(Beginning of DATA)

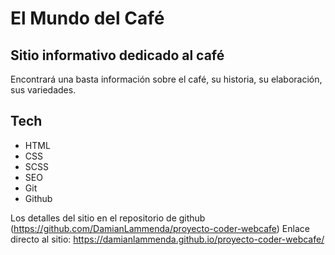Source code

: # El Mundo del Café
## Sitio informativo dedicado al café


Encontrará una basta información sobre el café, su historia, su elaboración, sus variedades.


## Tech

- HTML
- CSS
- SCSS
- SEO
- Git
- Github

Los detalles del sitio en el repositorio de github (https://github.com/DamianLammenda/proyecto-coder-webcafe)
Enlace directo al sitio: https://damianlammenda.github.io/proyecto-coder-webcafe/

(End of DATA)

# TASK STATEMENT:
Beginning with the line that contains "Los detalles del", write out every line through the end of the entries above, exactly.

# OUTPUT FOR THIS EXERCISE:
Los detalles del sitio en el repositorio de github (https://github.com/DamianLammenda/proyecto-coder-webcafe)
Enlace directo al sitio: https://damianlammenda.github.io/proyecto-coder-webcafe/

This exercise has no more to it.